Book Image

D3.js Quick Start Guide

By : Matthew Huntington
Book Image

D3.js Quick Start Guide

By: Matthew Huntington

Overview of this book

D3.js is a JavaScript library that allows you to create graphs and data visualizations in the browser with HTML, SVG, and CSS. This book will take you from the basics of D3.js, so that you can create your own interactive visualizations, to creating the most common graphs that you will encounter as a developer, scientist, statistician, or data scientist. The book begins with an overview of SVG, the basis for creating two-dimensional graphics in the browser. Once the reader has a firm understanding of SVG, we will tackle the basics of how to use D3.js to connect data to our SVG elements. We will start with a scatter plot that maps run data to circles on a graph, and expand our scatter plot to make it interactive. You will see how you can easily allow the users of your graph to create, edit, and delete run data by simply dragging and clicking the graph. Next, we will explore creating a bar graph, using external data from a mock API. After that, we will explore animations and motion with a bar graph, and use various physics-based forces to create a force-directed graph.

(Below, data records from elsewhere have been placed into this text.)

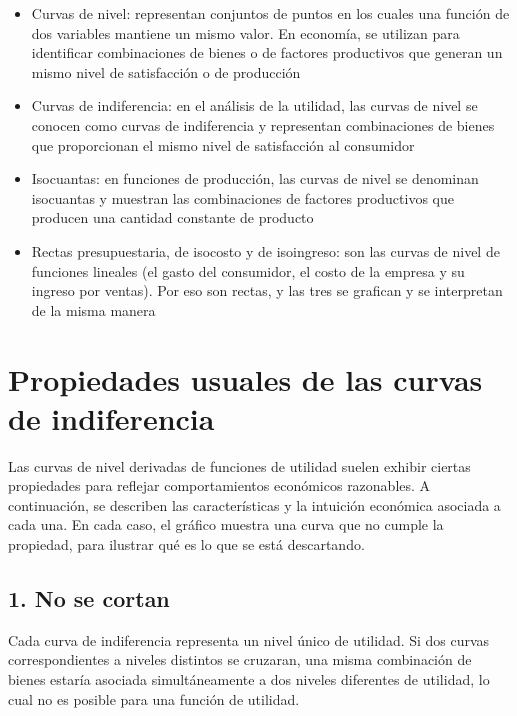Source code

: \documentclass{article}
\begin{document}
\begin{itemize}
    \item {\color{teal}Curvas de nivel:} representan conjuntos de puntos en los cuales una función de dos variables mantiene un mismo valor. En economía, se utilizan para identificar {\color{teal}combinaciones de bienes o de factores productivos que generan un mismo nivel de satisfacción o de producción}

    \item {\color{teal}Curvas de indiferencia:} en el análisis de la utilidad, las curvas de nivel se conocen como curvas de indiferencia y representan {\color{teal}combinaciones de bienes que proporcionan el mismo nivel de satisfacción al consumidor}

    \item {\color{teal}Isocuantas:} en funciones de producción, las curvas de nivel se denominan isocuantas y muestran las {\color{teal}combinaciones de factores productivos que producen una cantidad constante de producto}

    \item {\color{teal}Rectas presupuestaria, de isocosto y de isoingreso:} son las curvas de nivel de funciones lineales (el gasto del consumidor, el costo de la empresa y su ingreso por ventas). Por eso son rectas, y las tres {\color{teal}se grafican y se interpretan de la misma manera}
\end{itemize}


\section*{Propiedades usuales de las curvas de indiferencia}

Las curvas de nivel derivadas de funciones de utilidad suelen exhibir ciertas propiedades para reflejar comportamientos económicos razonables. A continuación, se describen las características y la intuición económica asociada a cada una. En cada caso, el gráfico muestra una curva que {\color{teal}no cumple} la propiedad, para ilustrar qué es lo que se está descartando.

\subsection*{1. No se cortan}

Cada curva de indiferencia representa un {\color{teal}nivel único de utilidad}. Si dos curvas correspondientes a niveles distintos se cruzaran, una misma combinación de bienes estaría asociada simultáneamente a {\color{teal}dos niveles diferentes de utilidad}, lo cual no es posible para una función de utilidad.
\end{document}
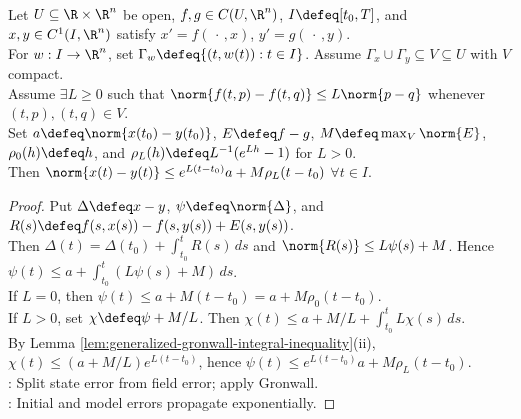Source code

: \begin{theorem} \label{thm:continuous-dependence-ode-data} \\
Let $U\subseteq\R\times\R^n$ be open, $f,g\in C(U,\R^n)$, $I\defeq[t_0,T]$, and $x,y\in C^1(I,\R^n)$ satisfy $x'=f(\,\cdot\,,x)$, $y'=g(\,\cdot\,,y)$.\\
For $w:I\to\R^n$, set $\Gamma_w\defeq\{(t,w(t)):t\in I\}$. Assume $\Gamma_x\cup\Gamma_y\subseteq V\subseteq U$ with $V$ compact.\\
Assume $\exists L\geq0$ such that $\norm{f(t,p)-f(t,q)}\leq L\norm{p-q}$ whenever $(t,p),(t,q)\in V$.\\
Set $a\defeq\norm{x(t_0)-y(t_0)}$, $E\defeq f-g$, $M\defeq\max_V\norm{E}$, $\rho_0(h)\defeq h$, and $\rho_L(h)\defeq L^{-1}(e^{Lh}-1)$ for $L>0$.\\
Then $\norm{x(t)-y(t)}\leq e^{L(t-t_0)}a+M\rho_L(t-t_0)$ $\forall t\in I$.
\begin{proof}
Put $\Delta\defeq x-y$, $\psi\defeq\norm{\Delta}$, and $R(s)\defeq f(s,x(s))-f(s,y(s))+E(s,y(s))$.\\
Then $\Delta(t)=\Delta(t_0)+\int_{t_0}^tR(s)\,ds$ and $\norm{R(s)}\leq L\psi(s)+M$. Hence $\psi(t)\leq a+\int_{t_0}^t(L\psi(s)+M)\,ds$.\\
If $L=0$, then $\psi(t)\leq a+M(t-t_0)=a+M\rho_0(t-t_0)$.\\
If $L>0$, set $\chi\defeq\psi+M/L$. Then $\chi(t)\leq a+M/L+\int_{t_0}^tL\chi(s)\,ds$.\\
By Lemma \ref{lem:generalized-gronwall-integral-inequality}(ii), $\chi(t)\leq(a+M/L)e^{L(t-t_0)}$, hence $\psi(t)\leq e^{L(t-t_0)}a+M\rho_L(t-t_0)$.\\
: Split state error from field error; apply Gronwall.\\
: Initial and model errors propagate exponentially.
\end{proof}
\end{theorem}

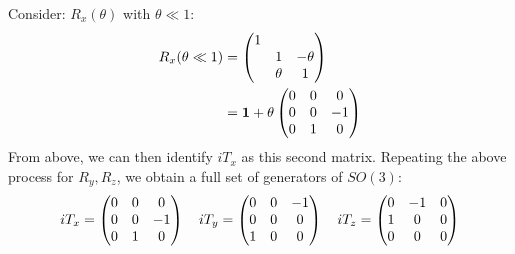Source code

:Consider: $R_x(\theta)$ with $\theta\ll 1$:
\begin{align*}
  R_x(\theta\ll1)&=\pmqty{1\\&1&-\theta\\&\theta&1}\\
  &=\bm{1}+\theta\pmqty{0&0&0\\0&0&-1\\0&1&0}
\end{align*}
From above, we can then identify $iT_x$ as this second matrix. Repeating the above process for $R_y,R_z$, we obtain a full set of generators of $SO(3)$:
\begin{align*}
  iT_x=\pmqty{0&0&0\\0&0&-1\\0&1&0}\quad
  iT_y=\pmqty{0&0&-1\\0&0&0\\1&0&0}\quad
  iT_z=\pmqty{0&-1&0\\1&0&0\\0&0&0}
\end{align*}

Finally, we will look at how to use GeoJSON data to create a map.
Table of Contents (10 chapters)

What is SVG?

One of the best ways to present your data is via an interactive graphic on the web. The advantage of this approach is that its interactivity allows creators to pack more information into a single visualization, while the ubiquity of the web allows anyone to instantly access it. Gone are the days of PowerPoint presentations, or, worse still, printing static images on to paper as handouts. There are many ways to create a web-based interactive data visualization, but none of them is more popular than the JavaScript library called D3.js.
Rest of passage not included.